Step-by-step setup: How to Use Your RMM From Claude Desktop (or Cursor) walks through connecting and running your first queries.
Production Hardening
Breeze provides configuration options for locking down MCP access in production environments.
MCP_REQUIRE_EXECUTE_ADMIN— When enabled, only admin-role API keys can invoke Tier 3 (execute) tools. Prevents standard keys from escalating to high-risk operations.MCP_EXECUTE_TOOL_ALLOWLIST— Restricts which specific tools are available through MCP. Tools not on the list return a denial even if the API key scope would otherwise permit them.- Rate limits — Per-key rate limits apply to MCP connections. Exceeding the limit returns a throttle response with retry timing. Rate limit state is visible in the Risk Engine dashboard.
These controls are configured through environment variables on the Breeze instance.
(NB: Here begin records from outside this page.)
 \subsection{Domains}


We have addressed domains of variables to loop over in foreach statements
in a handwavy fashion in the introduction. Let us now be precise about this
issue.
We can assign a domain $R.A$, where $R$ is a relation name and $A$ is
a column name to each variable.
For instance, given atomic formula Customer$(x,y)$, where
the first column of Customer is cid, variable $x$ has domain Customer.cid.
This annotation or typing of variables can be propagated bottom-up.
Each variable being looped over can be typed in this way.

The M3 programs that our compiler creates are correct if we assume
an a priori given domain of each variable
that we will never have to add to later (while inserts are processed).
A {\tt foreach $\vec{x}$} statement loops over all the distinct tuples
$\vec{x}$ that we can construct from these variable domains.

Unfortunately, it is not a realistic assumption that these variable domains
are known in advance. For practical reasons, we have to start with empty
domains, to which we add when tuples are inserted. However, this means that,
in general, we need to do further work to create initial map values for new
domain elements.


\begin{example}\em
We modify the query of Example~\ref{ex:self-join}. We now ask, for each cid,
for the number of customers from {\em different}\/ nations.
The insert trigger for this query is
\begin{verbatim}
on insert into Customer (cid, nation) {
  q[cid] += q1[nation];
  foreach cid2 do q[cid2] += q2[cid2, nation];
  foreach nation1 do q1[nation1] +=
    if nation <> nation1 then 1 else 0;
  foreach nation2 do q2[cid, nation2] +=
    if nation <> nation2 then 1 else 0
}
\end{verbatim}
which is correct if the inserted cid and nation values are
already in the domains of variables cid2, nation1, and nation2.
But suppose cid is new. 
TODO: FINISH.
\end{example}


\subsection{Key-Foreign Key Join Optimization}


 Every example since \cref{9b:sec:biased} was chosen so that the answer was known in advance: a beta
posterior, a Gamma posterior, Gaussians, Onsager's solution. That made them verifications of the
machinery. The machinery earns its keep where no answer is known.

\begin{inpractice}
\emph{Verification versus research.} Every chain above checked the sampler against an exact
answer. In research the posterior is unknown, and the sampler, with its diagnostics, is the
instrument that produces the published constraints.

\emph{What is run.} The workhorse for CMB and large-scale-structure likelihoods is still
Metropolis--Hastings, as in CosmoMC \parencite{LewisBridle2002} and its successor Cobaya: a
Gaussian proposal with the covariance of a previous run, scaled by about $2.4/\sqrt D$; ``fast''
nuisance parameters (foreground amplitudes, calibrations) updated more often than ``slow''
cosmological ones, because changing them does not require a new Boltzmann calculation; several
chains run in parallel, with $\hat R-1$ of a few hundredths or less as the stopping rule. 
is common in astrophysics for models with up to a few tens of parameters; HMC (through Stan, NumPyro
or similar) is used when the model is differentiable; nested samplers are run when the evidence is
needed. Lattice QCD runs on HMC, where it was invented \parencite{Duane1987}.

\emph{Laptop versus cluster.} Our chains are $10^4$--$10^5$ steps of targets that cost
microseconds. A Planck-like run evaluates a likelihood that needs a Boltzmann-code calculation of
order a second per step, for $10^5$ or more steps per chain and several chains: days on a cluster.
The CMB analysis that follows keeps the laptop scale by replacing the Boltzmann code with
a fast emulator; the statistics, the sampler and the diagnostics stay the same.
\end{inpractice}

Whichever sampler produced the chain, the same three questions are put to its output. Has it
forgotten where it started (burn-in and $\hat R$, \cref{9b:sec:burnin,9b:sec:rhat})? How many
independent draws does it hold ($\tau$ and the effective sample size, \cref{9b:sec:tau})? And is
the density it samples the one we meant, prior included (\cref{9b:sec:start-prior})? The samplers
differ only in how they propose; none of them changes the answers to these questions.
See Configuring Breeze AI: The Self-Hoster’s Guide for the full configuration reference.
Learn More
- What Breeze AI Can Do For Your Help Desk — Practical walkthrough of AI-assisted triage and remediation workflows.
- Configuring Breeze AI: The Self-Hoster’s Guide — Full configuration reference including MCP environment variables, risk engine tuning, and API key management.
Capabilities
MCP Protocol Support
SSE transport endpoint lets Claude Desktop, Claude Code, Cursor, Windsurf, and any MCP-compatible host connect to your Breeze instance.
17 Fleet Tools
Device management, alert handling, patch deployment, script execution, reporting, and documentation tools — the same catalog available to the native AI assistant.
Governance Continuity
Every MCP tool call passes through the 4-tier risk engine, RBAC, tenant isolation, and approval workflows before execution.
Scoped API Key Access
API keys are issued with ai:read, ai:write, or ai:execute scopes that control which risk tiers the connected client can reach.
Production Hardening
Tool allowlists, execute-admin requirements, and per-key rate limits lock down MCP access for production environments.
Execution and Denial Audit
Tool calls, denials, and throttle events through MCP are logged identically to native AI assistant actions with full parameter and outcome detail.